#### ACTIVITY
Repeat the listing that follows, character for character, minus the pictures.

#### DATA FOR THIS TASK
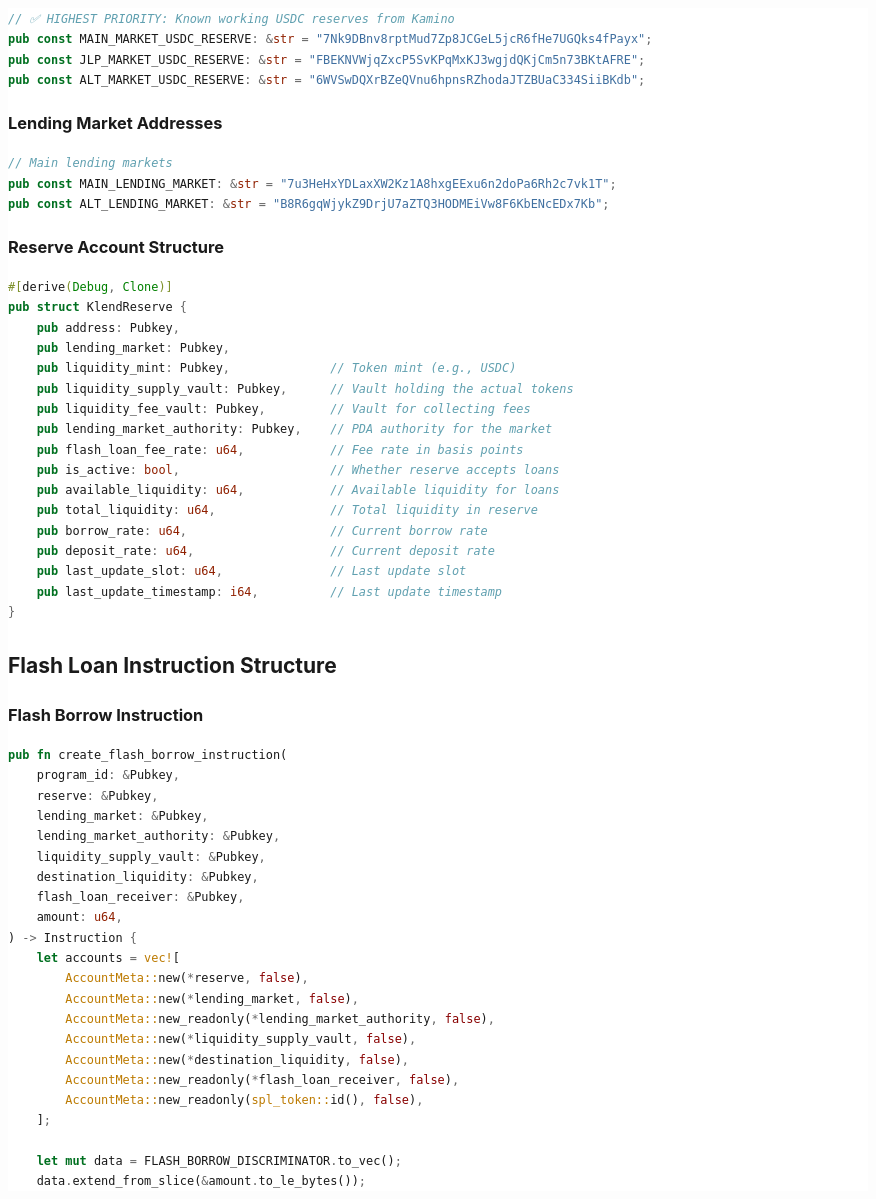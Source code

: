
 ```rust
// ✅ HIGHEST PRIORITY: Known working USDC reserves from Kamino
pub const MAIN_MARKET_USDC_RESERVE: &str = "7Nk9DBnv8rptMud7Zp8JCGeL5jcR6fHe7UGQks4fPayx";
pub const JLP_MARKET_USDC_RESERVE: &str = "FBEKNVWjqZxcP5SvKPqMxKJ3wgjdQKjCm5n73BKtAFRE";
pub const ALT_MARKET_USDC_RESERVE: &str = "6WVSwDQXrBZeQVnu6hpnsRZhodaJTZBUaC334SiiBKdb";
```

### Lending Market Addresses

```rust
// Main lending markets
pub const MAIN_LENDING_MARKET: &str = "7u3HeHxYDLaxXW2Kz1A8hxgEExu6n2doPa6Rh2c7vk1T";
pub const ALT_LENDING_MARKET: &str = "B8R6gqWjykZ9DrjU7aZTQ3HODMEiVw8F6KbENcEDx7Kb";
```

### Reserve Account Structure

```rust
#[derive(Debug, Clone)]
pub struct KlendReserve {
    pub address: Pubkey,
    pub lending_market: Pubkey,
    pub liquidity_mint: Pubkey,              // Token mint (e.g., USDC)
    pub liquidity_supply_vault: Pubkey,      // Vault holding the actual tokens
    pub liquidity_fee_vault: Pubkey,         // Vault for collecting fees
    pub lending_market_authority: Pubkey,    // PDA authority for the market
    pub flash_loan_fee_rate: u64,            // Fee rate in basis points
    pub is_active: bool,                     // Whether reserve accepts loans
    pub available_liquidity: u64,            // Available liquidity for loans
    pub total_liquidity: u64,                // Total liquidity in reserve
    pub borrow_rate: u64,                    // Current borrow rate
    pub deposit_rate: u64,                   // Current deposit rate
    pub last_update_slot: u64,               // Last update slot
    pub last_update_timestamp: i64,          // Last update timestamp
}
```

## Flash Loan Instruction Structure

### Flash Borrow Instruction

```rust
pub fn create_flash_borrow_instruction(
    program_id: &Pubkey,
    reserve: &Pubkey,
    lending_market: &Pubkey,
    lending_market_authority: &Pubkey,
    liquidity_supply_vault: &Pubkey,
    destination_liquidity: &Pubkey,
    flash_loan_receiver: &Pubkey,
    amount: u64,
) -> Instruction {
    let accounts = vec![
        AccountMeta::new(*reserve, false),
        AccountMeta::new(*lending_market, false),
        AccountMeta::new_readonly(*lending_market_authority, false),
        AccountMeta::new(*liquidity_supply_vault, false),
        AccountMeta::new(*destination_liquidity, false),
        AccountMeta::new_readonly(*flash_loan_receiver, false),
        AccountMeta::new_readonly(spl_token::id(), false),
    ];

    let mut data = FLASH_BORROW_DISCRIMINATOR.to_vec();
    data.extend_from_slice(&amount.to_le_bytes());

```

#### TASK RESPONSE
Source code

:
 ```rust
// ✅ HIGHEST PRIORITY: Known working USDC reserves from Kamino
pub const MAIN_MARKET_USDC_RESERVE: &str = "7Nk9DBnv8rptMud7Zp8JCGeL5jcR6fHe7UGQks4fPayx";
pub const JLP_MARKET_USDC_RESERVE: &str = "FBEKNVWjqZxcP5SvKPqMxKJ3wgjdQKjCm5n73BKtAFRE";
pub const ALT_MARKET_USDC_RESERVE: &str = "6WVSwDQXrBZeQVnu6hpnsRZhodaJTZBUaC334SiiBKdb";
```

### Lending Market Addresses

```rust
// Main lending markets
pub const MAIN_LENDING_MARKET: &str = "7u3HeHxYDLaxXW2Kz1A8hxgEExu6n2doPa6Rh2c7vk1T";
pub const ALT_LENDING_MARKET: &str = "B8R6gqWjykZ9DrjU7aZTQ3HODMEiVw8F6KbENcEDx7Kb";
```

### Reserve Account Structure

```rust
#[derive(Debug, Clone)]
pub struct KlendReserve {
    pub address: Pubkey,
    pub lending_market: Pubkey,
    pub liquidity_mint: Pubkey,              // Token mint (e.g., USDC)
    pub liquidity_supply_vault: Pubkey,      // Vault holding the actual tokens
    pub liquidity_fee_vault: Pubkey,         // Vault for collecting fees
    pub lending_market_authority: Pubkey,    // PDA authority for the market
    pub flash_loan_fee_rate: u64,            // Fee rate in basis points
    pub is_active: bool,                     // Whether reserve accepts loans
    pub available_liquidity: u64,            // Available liquidity for loans
    pub total_liquidity: u64,                // Total liquidity in reserve
    pub borrow_rate: u64,                    // Current borrow rate
    pub deposit_rate: u64,                   // Current deposit rate
    pub last_update_slot: u64,               // Last update slot
    pub last_update_timestamp: i64,          // Last update timestamp
}
```

## Flash Loan Instruction Structure

### Flash Borrow Instruction

```rust
pub fn create_flash_borrow_instruction(
    program_id: &Pubkey,
    reserve: &Pubkey,
    lending_market: &Pubkey,
    lending_market_authority: &Pubkey,
    liquidity_supply_vault: &Pubkey,
    destination_liquidity: &Pubkey,
    flash_loan_receiver: &Pubkey,
    amount: u64,
) -> Instruction {
    let accounts = vec![
        AccountMeta::new(*reserve, false),
        AccountMeta::new(*lending_market, false),
        AccountMeta::new_readonly(*lending_market_authority, false),
        AccountMeta::new(*liquidity_supply_vault, false),
        AccountMeta::new(*destination_liquidity, false),
        AccountMeta::new_readonly(*flash_loan_receiver, false),
        AccountMeta::new_readonly(spl_token::id(), false),
    ];

    let mut data = FLASH_BORROW_DISCRIMINATOR.to_vec();
    data.extend_from_slice(&amount.to_le_bytes());

```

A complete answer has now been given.